Anstehende Überarbeitung der MedHygV
Das Gesetz zur Änderung des Infektionsschutzgesetzes und weiterer Gesetze (IfSG-ÄndG) vom 4. August 2011 bringt zwei zentrale Neuerungen für die Hygieneverordnungen der Länder:
Erstens verpflichtet es alle Länder zum Erlass von einheitlichen Hygieneverordnungen. Deshalb erarbeitet Bayern gemeinsam mit den anderen deutschen Bundesländern eine entsprechende Muster-Hygieneverordnung. Dadurch wird auch eine Überarbeitung der MedHygV in einigen Punkten notwendig. Wesentliche Teile der MedHygV bleiben jedoch unverändert. Zum Beispiel schreibt die Verordnung weiterhin verbindlich vor, dass in bayerischen Krankenhäusern Hygienekommissionen eingerichtet werden müssen. Zudem müssen medizinische Einrichtungen wie bisher Hygienefachkräfte und -ärzte beschäftigen und regelmäßig fortbilden.

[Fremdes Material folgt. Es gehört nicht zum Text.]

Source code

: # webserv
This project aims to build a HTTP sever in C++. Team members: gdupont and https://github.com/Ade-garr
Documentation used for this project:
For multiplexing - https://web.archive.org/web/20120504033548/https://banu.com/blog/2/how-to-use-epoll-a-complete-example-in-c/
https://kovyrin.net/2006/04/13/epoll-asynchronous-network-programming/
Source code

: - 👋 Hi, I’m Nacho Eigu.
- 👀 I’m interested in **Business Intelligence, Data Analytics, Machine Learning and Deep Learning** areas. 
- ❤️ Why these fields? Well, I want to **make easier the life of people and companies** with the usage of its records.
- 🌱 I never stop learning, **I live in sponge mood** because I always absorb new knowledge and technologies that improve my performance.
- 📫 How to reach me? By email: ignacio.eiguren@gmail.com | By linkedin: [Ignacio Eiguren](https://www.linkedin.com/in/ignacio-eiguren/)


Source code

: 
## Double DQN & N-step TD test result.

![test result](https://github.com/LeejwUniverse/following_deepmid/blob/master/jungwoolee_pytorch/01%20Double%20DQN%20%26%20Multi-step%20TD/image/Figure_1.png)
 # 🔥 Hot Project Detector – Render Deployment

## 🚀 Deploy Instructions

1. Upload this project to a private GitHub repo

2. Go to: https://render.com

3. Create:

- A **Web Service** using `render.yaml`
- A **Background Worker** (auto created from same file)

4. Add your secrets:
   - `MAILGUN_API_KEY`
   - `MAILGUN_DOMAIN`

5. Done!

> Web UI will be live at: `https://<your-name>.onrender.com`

Zweitens gelten die Hygieneverordnungen der Länder, d. h. auch die bayerische MedHygV, seit dem Inkrafttreten des IfSG-ÄndG nur für diese aufgezählten Einrichtungen:
- Krankenhäuser,
- Einrichtungen für ambulantes Operieren,
- Vorsorge- und Rehabilitationseinrichtungen, in denen eine den Krankenhäusern vergleichbare medizinische Versorgung erfolgt
- sowie Dialyseeinrichtungen und Tageskliniken.
Hygienemanagement
Der medizinische Fortschritt ermöglicht es, dass immer mehr Patienten mit schweren Krankheiten behandelt werden können. Auch die Behandlungsmethoden werden immer komplexer. Hohe Hygienestandards sind daher sehr wichtig.

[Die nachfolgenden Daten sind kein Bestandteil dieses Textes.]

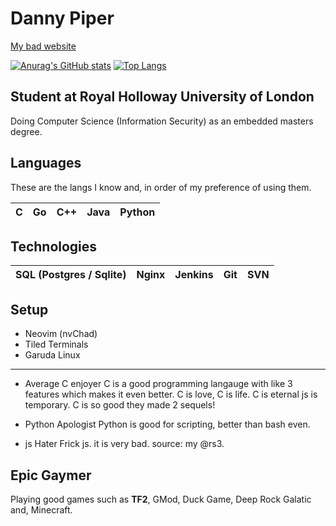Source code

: # Danny Piper
[My bad website](https://www.djpiper28.co.uk)

[![Anurag's GitHub stats](https://github-readme-stats.vercel.app/api?username=djpiper28&theme=dark)](https://github.com/anuraghazra/github-readme-stats)
[![Top Langs](https://github-readme-stats.vercel.app/api/top-langs/?username=djpiper28&theme=dark&layout=compact)](https://github.com/anuraghazra/github-readme-stats)

## Student at Royal Holloway University of London
Doing Computer Science (Information Security) as an embedded masters degree.

## Languages
These are the langs I know and, in order of my preference of using them.

| C | Go | C++ | Java | Python |
|---|----|-----|------|--------|

## Technologies
| SQL (Postgres / Sqlite) | Nginx | Jenkins | Git | SVN |
|-------------------------|-------|---------|-----|-----|

## Setup
 - Neovim (nvChad)
 - Tiled Terminals
 - Garuda Linux

---

- Average C enjoyer
C is a good programming langauge with like 3 features which makes it even better.
C is love, C is life. C is eternal js is temporary.
C is so good they made 2 sequels!

- Python Apologist
Python is good for scripting, better than bash even.

- js Hater
Frick js. it is very bad. source: my @rs3.

## Epic Gaymer
Playing good games such as **TF2**, GMod, Duck Game, Deep Rock Galatic and, Minecraft.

Unter der Federführung des Landesamts für Gesundheit und Lebensmittelsicherheit (LGL) gibt es mit der LandesArbeitsGemeinschaft MultiResistente Erreger (LARE) seit Jahren ein bayernweites Netzwerk, das wissenschaftliche Standards im Umgang mit multiresistenten Erregern definiert. Das Hygienemanagement in den medizinischen Einrichtungen soll aber auch weiterentwickelt werden. Hierfür hat das Bayerische Staatsministerium für Umwelt und Gesundheit ein Konzept zur Verbesserung der Hygiene erstellt. So können unsere Krankenhäuser auch weiterhin international eine Spitzenposition einnehmen.
Kontrolle der MedHygV
Zusätzlich verstärkt Bayern die die infektionshygienische Überwachung medizinischer Einrichtungen durch ein deutschlandweit einzigartiges Organ: Eine Spezialeinheit des LGL kontrolliert zusammen mit den Gesundheitsämtern regelmäßig und unangemeldet die hygienischen Zustände in Krankenhäusern und anderen medizinischen Einrichtungen.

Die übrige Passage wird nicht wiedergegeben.